*SOURCE RECORDS*

────────

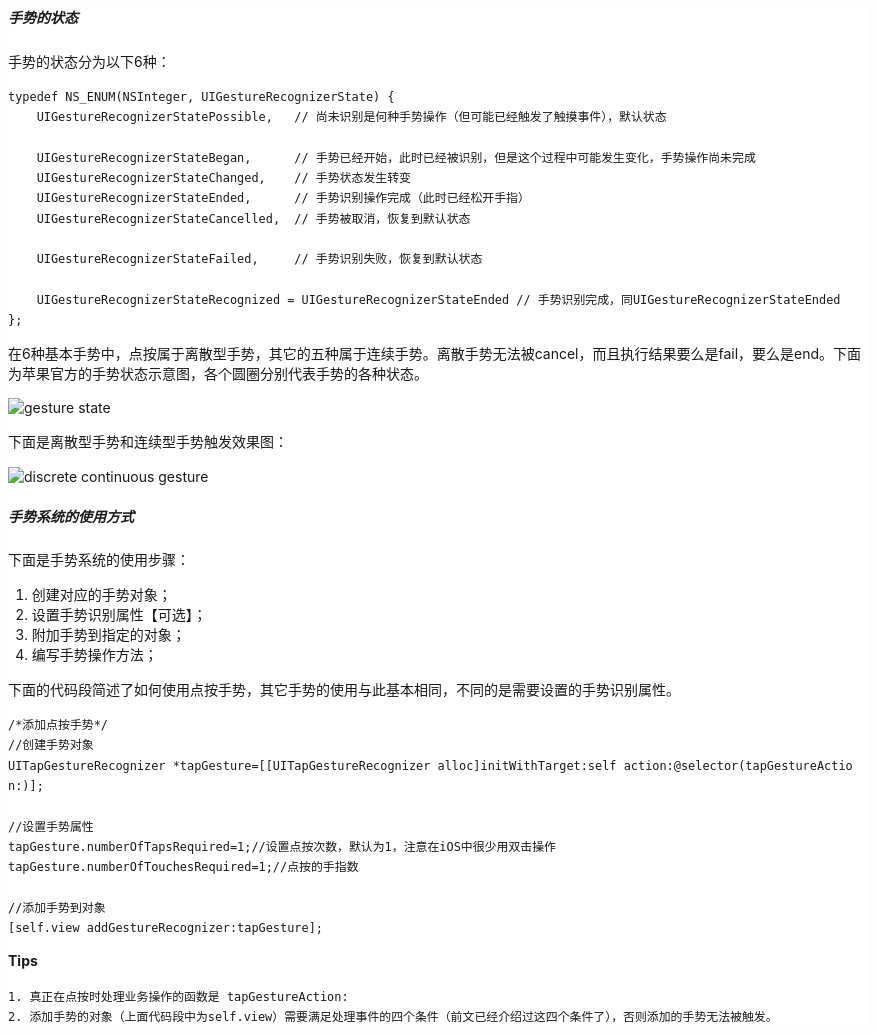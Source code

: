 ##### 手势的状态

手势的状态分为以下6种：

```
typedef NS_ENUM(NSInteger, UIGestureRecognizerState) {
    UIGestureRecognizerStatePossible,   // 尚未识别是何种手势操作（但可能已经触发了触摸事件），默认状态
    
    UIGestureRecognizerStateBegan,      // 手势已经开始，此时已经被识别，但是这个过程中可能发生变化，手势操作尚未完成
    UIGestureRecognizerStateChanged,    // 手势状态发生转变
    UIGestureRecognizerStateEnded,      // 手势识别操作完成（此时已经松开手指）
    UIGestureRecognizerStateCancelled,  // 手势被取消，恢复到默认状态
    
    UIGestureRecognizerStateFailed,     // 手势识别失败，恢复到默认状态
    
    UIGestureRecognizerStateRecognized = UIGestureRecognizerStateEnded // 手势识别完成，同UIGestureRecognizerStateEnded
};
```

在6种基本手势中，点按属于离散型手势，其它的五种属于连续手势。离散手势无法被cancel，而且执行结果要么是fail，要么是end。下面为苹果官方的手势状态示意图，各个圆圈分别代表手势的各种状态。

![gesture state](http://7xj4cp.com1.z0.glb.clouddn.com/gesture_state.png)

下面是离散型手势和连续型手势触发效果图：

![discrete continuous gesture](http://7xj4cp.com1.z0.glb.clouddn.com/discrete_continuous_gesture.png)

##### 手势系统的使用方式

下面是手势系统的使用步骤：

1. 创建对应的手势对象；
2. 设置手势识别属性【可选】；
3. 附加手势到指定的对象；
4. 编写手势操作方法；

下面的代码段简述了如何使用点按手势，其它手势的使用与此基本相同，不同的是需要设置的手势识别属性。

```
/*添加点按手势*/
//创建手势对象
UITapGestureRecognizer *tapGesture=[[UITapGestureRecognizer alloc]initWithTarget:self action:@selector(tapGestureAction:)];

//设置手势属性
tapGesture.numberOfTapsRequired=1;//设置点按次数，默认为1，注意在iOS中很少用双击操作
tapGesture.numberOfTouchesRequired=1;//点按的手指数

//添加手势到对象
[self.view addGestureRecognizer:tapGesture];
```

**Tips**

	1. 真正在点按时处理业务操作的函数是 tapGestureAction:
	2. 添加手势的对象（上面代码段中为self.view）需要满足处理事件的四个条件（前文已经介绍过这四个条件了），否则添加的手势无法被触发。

────────

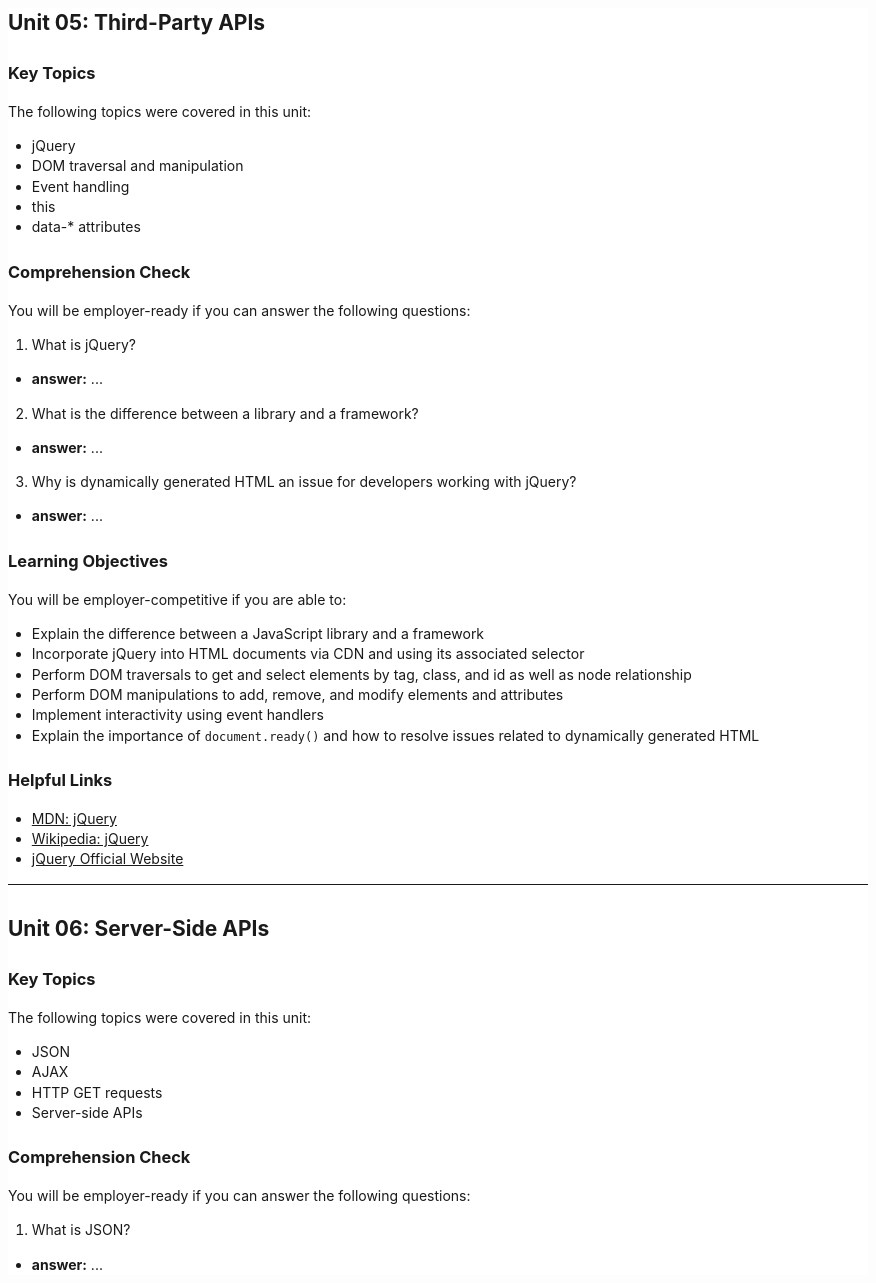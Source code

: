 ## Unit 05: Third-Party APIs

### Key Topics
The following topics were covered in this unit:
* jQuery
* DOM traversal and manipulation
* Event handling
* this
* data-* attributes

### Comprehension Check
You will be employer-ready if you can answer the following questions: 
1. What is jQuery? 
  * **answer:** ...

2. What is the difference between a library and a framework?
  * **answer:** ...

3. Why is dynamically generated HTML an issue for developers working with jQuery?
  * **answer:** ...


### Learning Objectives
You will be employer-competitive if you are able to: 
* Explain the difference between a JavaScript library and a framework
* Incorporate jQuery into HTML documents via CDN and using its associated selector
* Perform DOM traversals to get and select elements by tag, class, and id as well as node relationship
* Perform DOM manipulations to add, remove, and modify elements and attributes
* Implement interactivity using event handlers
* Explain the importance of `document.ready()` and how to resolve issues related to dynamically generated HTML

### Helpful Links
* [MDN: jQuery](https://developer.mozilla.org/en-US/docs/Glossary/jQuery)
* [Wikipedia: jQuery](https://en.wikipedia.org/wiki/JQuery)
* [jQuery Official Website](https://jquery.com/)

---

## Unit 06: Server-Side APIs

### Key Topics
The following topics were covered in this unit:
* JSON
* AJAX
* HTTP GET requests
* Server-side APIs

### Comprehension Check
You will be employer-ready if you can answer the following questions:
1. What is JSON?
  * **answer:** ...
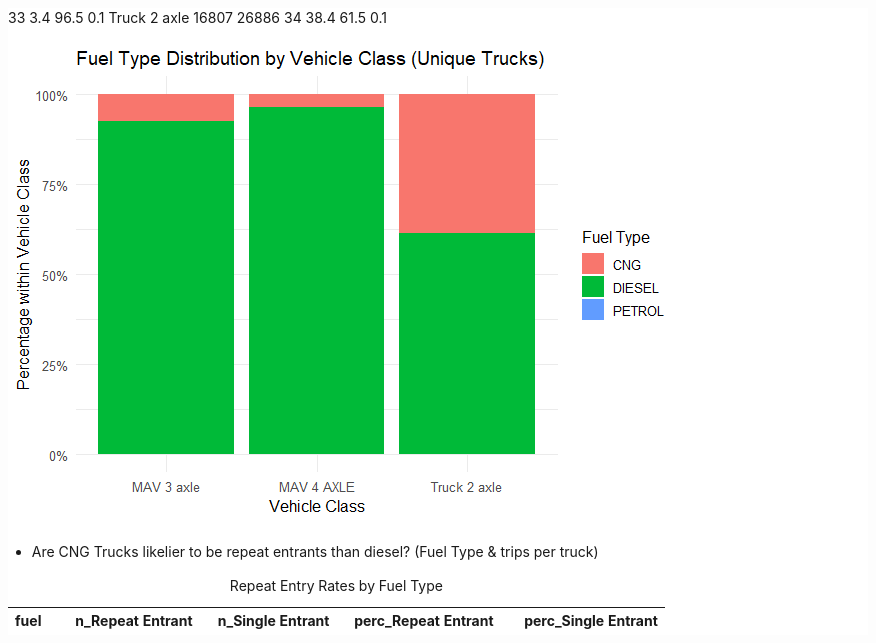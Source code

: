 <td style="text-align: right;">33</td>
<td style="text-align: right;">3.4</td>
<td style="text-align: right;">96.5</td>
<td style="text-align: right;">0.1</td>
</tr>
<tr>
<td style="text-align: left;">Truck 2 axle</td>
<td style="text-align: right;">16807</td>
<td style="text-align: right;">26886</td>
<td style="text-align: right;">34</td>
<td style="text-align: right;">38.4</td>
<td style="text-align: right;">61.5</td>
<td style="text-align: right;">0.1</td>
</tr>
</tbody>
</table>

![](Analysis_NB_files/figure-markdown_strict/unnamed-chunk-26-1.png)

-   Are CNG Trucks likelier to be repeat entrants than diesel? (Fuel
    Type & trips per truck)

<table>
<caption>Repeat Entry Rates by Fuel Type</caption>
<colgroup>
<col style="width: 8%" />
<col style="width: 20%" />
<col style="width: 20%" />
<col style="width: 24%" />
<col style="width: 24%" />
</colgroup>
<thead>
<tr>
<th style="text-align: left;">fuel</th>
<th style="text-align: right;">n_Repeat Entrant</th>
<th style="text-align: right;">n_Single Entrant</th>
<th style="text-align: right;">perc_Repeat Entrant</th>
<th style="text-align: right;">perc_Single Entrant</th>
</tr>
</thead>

────────

*TASK TO COMPLETE*
Using the records above, count how many lines include the word "APIs", and reply only with that figure.

*RESULT FOR THIS EXERCISE*
3